Hello….and thank you for your reply. Wow.. that was really young for your diagnosis and to cope with it at a young age. You really are a true MPN warrior and great advocate for ET. It is so encouraging and comforting to read everyone’s journey with their own particular MPN. I am so grateful to have found this community and being able to gain such a better insight into my diagnosis. Now as I think back my ET has been bubbling away probably for quite a few years and am grateful to my GP for always following up with my bloodwork etc. And also trusting my own gut instinct that something was NQR with me and still questioning and searching for answers to my health issues. The biggest thing that seems to drag me down is fatigue if I don’t have enough sleep… if I get 8-9 hours I feel like a normal human being 😉
Thank you for sharing and your encouragement. Stay well
I have taken Hydroxy for 5 years for ET+ JAK 2, and only had nail shredding, and hair loss for the first 3.5 years The last year and a half I have developed almost all the other side effects. I think it is cumulative. I, too, am VERY sensitive to all drugs, so it is a quandry.
hello and thanks for your response. I know I am only beginning my journey with ET but it is the scary unknown that is so daunting. And reading the side effects of Hydrea is not encouraging… my first concerns were hair loss, skin and nails.

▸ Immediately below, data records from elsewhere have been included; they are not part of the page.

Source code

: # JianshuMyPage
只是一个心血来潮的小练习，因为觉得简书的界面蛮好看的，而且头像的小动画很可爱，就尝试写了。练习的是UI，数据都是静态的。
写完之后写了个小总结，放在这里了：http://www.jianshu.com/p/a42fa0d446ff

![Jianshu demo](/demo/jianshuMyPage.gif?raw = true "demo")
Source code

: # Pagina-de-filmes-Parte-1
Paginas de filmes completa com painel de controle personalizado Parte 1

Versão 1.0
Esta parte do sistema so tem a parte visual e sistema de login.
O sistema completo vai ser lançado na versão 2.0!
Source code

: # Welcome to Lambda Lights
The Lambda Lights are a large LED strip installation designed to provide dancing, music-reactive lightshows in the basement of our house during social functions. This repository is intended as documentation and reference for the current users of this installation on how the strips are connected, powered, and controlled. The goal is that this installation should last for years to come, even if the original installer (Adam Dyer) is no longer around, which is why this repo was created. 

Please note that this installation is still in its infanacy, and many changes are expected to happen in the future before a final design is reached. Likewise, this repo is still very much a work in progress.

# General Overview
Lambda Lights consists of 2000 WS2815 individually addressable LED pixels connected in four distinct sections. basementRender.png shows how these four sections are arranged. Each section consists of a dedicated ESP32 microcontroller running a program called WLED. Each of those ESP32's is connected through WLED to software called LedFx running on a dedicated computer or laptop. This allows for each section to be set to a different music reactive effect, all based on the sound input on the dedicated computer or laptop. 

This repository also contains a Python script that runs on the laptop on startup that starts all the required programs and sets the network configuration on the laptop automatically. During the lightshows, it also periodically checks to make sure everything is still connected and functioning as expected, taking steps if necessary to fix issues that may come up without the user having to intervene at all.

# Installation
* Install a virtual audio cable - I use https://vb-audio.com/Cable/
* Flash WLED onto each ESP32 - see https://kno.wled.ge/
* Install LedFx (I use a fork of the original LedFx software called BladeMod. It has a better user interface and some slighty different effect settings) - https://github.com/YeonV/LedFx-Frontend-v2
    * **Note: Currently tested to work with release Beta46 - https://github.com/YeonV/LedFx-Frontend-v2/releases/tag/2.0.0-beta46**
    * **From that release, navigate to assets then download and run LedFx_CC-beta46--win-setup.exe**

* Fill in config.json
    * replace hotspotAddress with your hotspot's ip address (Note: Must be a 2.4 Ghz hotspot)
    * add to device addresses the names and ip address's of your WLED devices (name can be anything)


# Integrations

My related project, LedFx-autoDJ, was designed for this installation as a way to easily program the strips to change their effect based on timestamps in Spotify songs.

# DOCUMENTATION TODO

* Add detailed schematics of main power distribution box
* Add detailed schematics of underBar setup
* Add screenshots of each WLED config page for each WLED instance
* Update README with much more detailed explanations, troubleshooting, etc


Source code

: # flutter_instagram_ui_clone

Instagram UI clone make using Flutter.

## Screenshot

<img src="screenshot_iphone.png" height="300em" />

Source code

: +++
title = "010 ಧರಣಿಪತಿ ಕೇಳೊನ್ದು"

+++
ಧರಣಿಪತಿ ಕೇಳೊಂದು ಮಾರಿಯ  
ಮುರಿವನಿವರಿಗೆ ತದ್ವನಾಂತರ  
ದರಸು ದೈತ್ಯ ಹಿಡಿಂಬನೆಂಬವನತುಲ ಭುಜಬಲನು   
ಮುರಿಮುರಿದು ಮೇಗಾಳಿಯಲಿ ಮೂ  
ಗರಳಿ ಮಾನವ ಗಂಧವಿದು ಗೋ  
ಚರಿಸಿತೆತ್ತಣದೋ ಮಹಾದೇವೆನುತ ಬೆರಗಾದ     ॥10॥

And of course susceptibility to infections. Despite my UC which has mostly been well controlled since diagnosis almost 30 years ago I have always been fairly healthy and avoided most coughs, colds, flus etc. I am hoping I can maintain this and will check with my doc as to what supplements I am able to take. Previously I’d rather take supplements.. natural where possible and tweak my diet to maintain optimal health. Look at me now.. I am not a fan of medications and I have an array of them in front of me.